**Telangana SCERT Solution Class IX (9) Math Chapter 7 Triangles Exercise 7.4**

**1.)**

△ABC is a right angled triangle at ∠B = 90°

∴ AC is the hypotenuse of △ABC.

Now,

∠A +∠B + ∠C = 180°

Or, ∠A + ∠C + 90° = 180°

Or, ∠A + ∠C =180° – 90°

Or, ∠A + ∠C = 90°

Or, ∠A + ∠C = ∠B

Clearly,

∠A and ∠C <∠B

We know,

That side opposite to the greatest angle of a triangle is the longest side.

∴ △ABC, AC is the longest side and it is also the hypotenuse

They in a right angled △ the hypotenuse is the congest side.

**2.)**

Given,

∠PBC < ∠QCB

∴ ∠A+B+∠C = 180° [∵ Sum of angles of a △ is 180°]

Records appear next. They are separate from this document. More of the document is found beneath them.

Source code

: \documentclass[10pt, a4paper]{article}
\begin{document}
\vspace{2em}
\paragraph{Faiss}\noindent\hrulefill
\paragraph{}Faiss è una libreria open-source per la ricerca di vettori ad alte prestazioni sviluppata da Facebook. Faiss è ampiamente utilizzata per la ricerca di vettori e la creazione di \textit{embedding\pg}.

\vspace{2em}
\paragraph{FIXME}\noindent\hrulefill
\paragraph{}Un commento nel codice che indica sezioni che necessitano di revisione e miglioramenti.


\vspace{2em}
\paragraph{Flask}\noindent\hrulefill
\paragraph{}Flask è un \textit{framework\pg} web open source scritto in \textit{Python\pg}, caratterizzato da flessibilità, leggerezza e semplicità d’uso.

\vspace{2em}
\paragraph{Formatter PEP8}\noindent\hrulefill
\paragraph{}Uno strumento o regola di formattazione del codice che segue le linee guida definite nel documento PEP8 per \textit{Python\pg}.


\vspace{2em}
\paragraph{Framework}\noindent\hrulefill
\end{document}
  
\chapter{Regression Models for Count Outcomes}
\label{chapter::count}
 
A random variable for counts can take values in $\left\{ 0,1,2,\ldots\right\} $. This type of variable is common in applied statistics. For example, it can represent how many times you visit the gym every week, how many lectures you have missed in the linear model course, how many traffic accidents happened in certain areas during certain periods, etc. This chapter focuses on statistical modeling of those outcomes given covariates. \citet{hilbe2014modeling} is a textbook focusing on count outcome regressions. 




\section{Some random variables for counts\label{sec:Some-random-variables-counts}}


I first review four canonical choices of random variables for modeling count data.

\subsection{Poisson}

∠PBC is exterior angle of △ABC

∴ ∠PBC = ∠A+∠C – (i)

Similarly,

∠QCB = ∠A+∠B – (ii)

Comparing eqn. = (i) and (ii)

We see that,

∠B>∠C [∵∠PBC < ∠QCB]

∴ AC >AB [∵ Side opposite to larger angle in △ABC]

**3.)**

Given,

∠B <∠A

∠C< ∠D

∴ OB > AO [∵ Side opposite to larger angle in △AOB]

OC> OD [∵ Side opposite to larger angle in △COD

Now,

AD = AO +OD

BC = BO +OC

∴ AD<BC [∵ AO<OB and OD <OC

**4.)**

Join AC and BD

Given,

AB is smallest side

∴ In △ ABC

BC < AB

∴ ∠BAC > ∠ACB – (i) [∵ Angle opposite to longer side in △ABC]

CD is the longest side

∴ In △ACD

CD > AD

∴ ∠CAD >∠ACD – (ii) [∵ angle opposite to longer side of △ACD]

Now,

Adding eqn. (i) and (ii) We get

∠BAC + ∠CAD > ∠ACB + ∠ACD

Or, ∠A > ∠C proved.

Similarly,

In △ABD

AD >AB [∵ AB is the smallest side]

∴ ∠ABD > ∠ADB [∵ angle opposite to longer side of △ABD] – (iii)

In △BCD

CD > BC [∵ CD is the longest side]

∴ ∠CBD > ∠BDC [∵ angle opposite to the longer side of △BCD] – (iv)

Now,

Adding of eqn. (iii) and (iv) we get

∠ ABD + ∠CBD > ∠ADB + ∠BDC

Or, B > ∠D

Hence proved

**5.)**

Given,

PR > PQ

PS bisects ∠QPR

In △PQR

∠PQR > ∠PRQ [∵ PR > PQ opposite angle of longer side of △PQR]

Or, ∠PQS > ∠PRS

∠QPS = ∠RPS [∵ PS bisects ∠QPR]

∴ In △PQS

∠PQS + ∠PSQ + ∠QPS = 180° [∵Sum of angle of △ is 180°]

Or, ∠QPS = 180° – (∠PQS + ∠PSQ) – (i)

In △ PSR

∠PRS + ∠PSR + ∠RPS = 180° [∵ sum of angle of △ is 180°]

Or, ∠PSR = 180°- (∠PRS +∠RPS)

Or, ∠PSR = 180° – (∠PRS + ∠PSQ) [∵∠PSQ = ∠RPS] – (ii)

∴ Comparing eqn. (i) and (ii) we get

∠PSR > ∠QPS [∵∠PRS < ∠PQS]

Hence proved

**6.) Given,**

Two sides of a triangle are 4 cm and 6 cm

We know that

The sum of two sides of a triangle will always be greater than the third side

∴ Let,

The length of third side be x

∴ 4+X > 6 or, X > 2

4 + 6 > X or, X < 10

6 + X > 4 or, X > – 2

∴ 2 < X < 10 [∵ X > 2 so X also > – 2]

∴ all the possible solutions of X are

3, 4, 5, 6, 7, 8, 9, continue

**7.) To construct a triangle with sides 5 cm, 8cm, 1cm….**

We know that,

A triangle will always have its third side less than the sum of the other two sides

In this case,

8 > 5 +1

8 > 6

The side with 8cm is greater than the sum of other two sides thus we cannot construct a triangle of the given dimensions.